Environmental science touches on many of the biggest challenges the world faces today. As a UWF environmental science master's student, you will gain an understanding about the complex relationships between mankind and the environment, drawing on a diverse range of disciplines.
Why Study Environmental Science at UWF?
At UWF, our master's students get opportunities that only doctoral students get at larger universities.
With small classes and approachable faculty members, UWF offers you advanced research and educational opportunities like no other.
The program includes both thesis and non-thesis tracks. Both tracks provide a foundation for employment in the private and public sectors. In addition, the thesis track prepares students for advanced study leading to the doctoral degree. The majority of students who apply for an assistantship receive one. Other financial support is available. Internships are encouraged.
What You Will Learn
Throughout the program, you will learn key concepts and build upon foundations in geosciences, geographic information systems and environmental science.
Departmental areas of concentration include:
- Coastal science
- Geographic information science
- Soil science
- Human-environment interactions
- Environmental planning, policy and politics
There are many opportunities for research and other experiential learning.

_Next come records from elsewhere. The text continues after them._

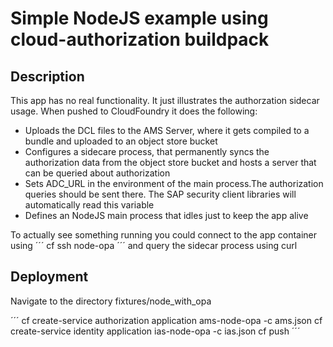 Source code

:# Simple NodeJS example using cloud-authorization buildpack

## Description
This app has no real functionality. It just illustrates the authorzation sidecar usage. When pushed to CloudFoundry it does the following:
- Uploads the DCL files to the AMS Server, where it gets compiled to a bundle and uploaded to an object store bucket
- Configures a sidecare process, that permanently syncs the authorization data from the object store bucket and hosts a server that can be queried about authorization
- Sets ADC_URL in the environment of the main process.The authorization queries should be sent there. The SAP security client libraries will automatically read this variable
- Defines an NodeJS main process that idles just to keep the app alive

To actually see something running you could connect to the app container using 
´´´
cf ssh node-opa
´´´
and query the sidecar process using curl


## Deployment
Navigate to the directory fixtures/node_with_opa

´´´
cf create-service authorization application ams-node-opa -c ams.json
cf create-service identity application ias-node-opa -c ias.json
cf push
´´´ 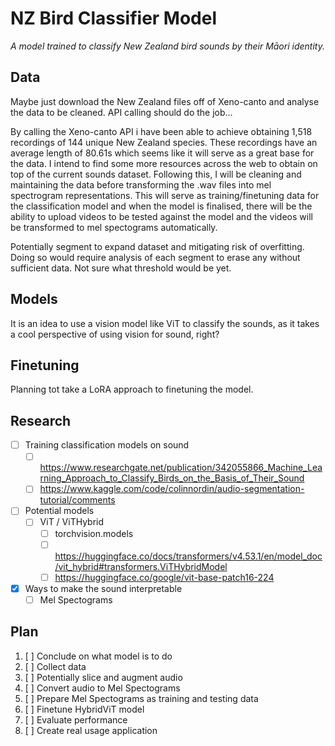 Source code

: # NZ Bird Classifier Model

*A model trained to classify New Zealand bird sounds by their Māori identity.*

## Data

Maybe just download the New Zealand files off of Xeno-canto and analyse the data to be cleaned. API calling should do the job...

By calling the Xeno-canto API i have been able to achieve obtaining 1,518 recordings of 144 unique New Zealand species. These recordings have an average length of 80.61s which seems like it will serve as a great base for the data. I intend to find some more resources across the web to obtain on top of the current sounds dataset. Following this, I will be cleaning and maintaining the data before transforming the .wav files into mel spectrogram representations. This will serve as training/finetuning data for the classification model and when the model is finalised, there will be the ability to upload videos to be tested against the model and the videos will be transformed to mel spectograms automatically.

Potentially segment to expand dataset and mitigating risk of overfitting.
Doing so would require analysis of each segment to erase any without sufficient data. Not sure what threshold would be yet.

## Models

It is an idea to use a vision model like ViT to classify the sounds, as it takes a cool perspective of using vision for sound, right?

## Finetuning

Planning tot take a LoRA approach to finetuning the model.

## Research

- [ ] Training classification models on sound
  - [ ] <https://www.researchgate.net/publication/342055866_Machine_Learning_Approach_to_Classify_Birds_on_the_Basis_of_Their_Sound>
  - [ ] <https://www.kaggle.com/code/colinnordin/audio-segmentation-tutorial/comments>
- [ ] Potential models
  - [ ] ViT / ViTHybrid
    - [ ] torchvision.models
    - [ ] <https://huggingface.co/docs/transformers/v4.53.1/en/model_doc/vit_hybrid#transformers.ViTHybridModel>
    - [ ] <https://huggingface.co/google/vit-base-patch16-224>
- [x] Ways to make the sound interpretable
  - [ ] Mel Spectograms

## Plan

1. [ ] Conclude on what model is to do
2. [ ] Collect data
3. [ ] Potentially slice and augment audio
4. [ ] Convert audio to Mel Spectograms
5. [ ] Prepare Mel Spectograms as training and testing data
6. [ ] Finetune HybridViT model
7. [ ] Evaluate performance
8. [ ] Create real usage application
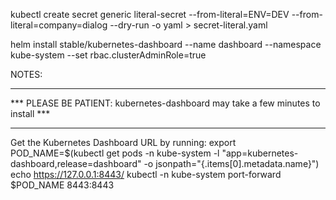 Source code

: kubectl create secret generic  literal-secret --from-literal=ENV=DEV --from-literal=company=dialog --dry-run -o yaml > secret-literal.yaml


helm install stable/kubernetes-dashboard --name dashboard --namespace kube-system --set rbac.clusterAdminRole=true 


NOTES:
*********************************************************************************
*** PLEASE BE PATIENT: kubernetes-dashboard may take a few minutes to install ***
*********************************************************************************

Get the Kubernetes Dashboard URL by running:
  export POD_NAME=$(kubectl get pods -n kube-system -l "app=kubernetes-dashboard,release=dashboard" -o jsonpath="{.items[0].metadata.name}")
  echo https://127.0.0.1:8443/
  kubectl -n kube-system port-forward $POD_NAME 8443:8443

This track trains students in field, laboratory and computing techniques to investigate multiple components of the environmental sciences, including soil and sediment contaminant assessment, coastal and marine aquatic environments, coastal morphology, remote sensing, climate science and reconstruction, as well as geographic information science (GIS). The thesis track applies discipline content to real-world issues within our region and across the globe. Many of our thesis students publish their work in a peer-reviewed journal.
Research conducted by graduate students reflects the core specializations of the Department. Within each of these broad areas, there are numerous opportunities for students to pursue their interests in collaboration with faculty. To learn about specific research areas, prospective graduate students should review the research interests of the faculty, and the descriptions of current graduate research opportunities.
Students should formalize, no later than the end of the second semester, their Thesis Advisor and Thesis Committee members. Completion of the thesis track is contingent upon identification of a suitable Thesis Advisor. Applicants who intend to pursue this track are strongly encouraged to contact faculty in their field of specialization during the application process to secure a Thesis Advisor. Once a faculty member has agreed to act as a Thesis Advisor, the student will submit a detailed Research and/or Course Plan (the Program of Study) to a Thesis Committee consisting of at least three faculty including the Thesis Advisor; at least two Committee members must be Earth and Environmental Sciences faculty. The Thesis Committee guides students through their course of study and their research. The Committee will advise the student on the acceptability of the Program of Study and will decide on any further steps to be taken in shaping the thesis research project. Students are expected to maintain an active discourse with, and seek advice from, their Committee. Committee meetings should be scheduled by the student or Thesis Advisor as specific problems or accumulated research demands.
This option explores environmental science content from a variety of perspectives to understand how human populations and activities affect, and are affected by soil, sediment, water and air. Through coursework, field trips and lab activities, our students investigate human environment interactions, current environmental research areas and modern tools and techniques of the environmental professional. The non-thesis track may include an internship.
Earn your master's degree on a schedule that works for you by taking synchronous (real-time) courses.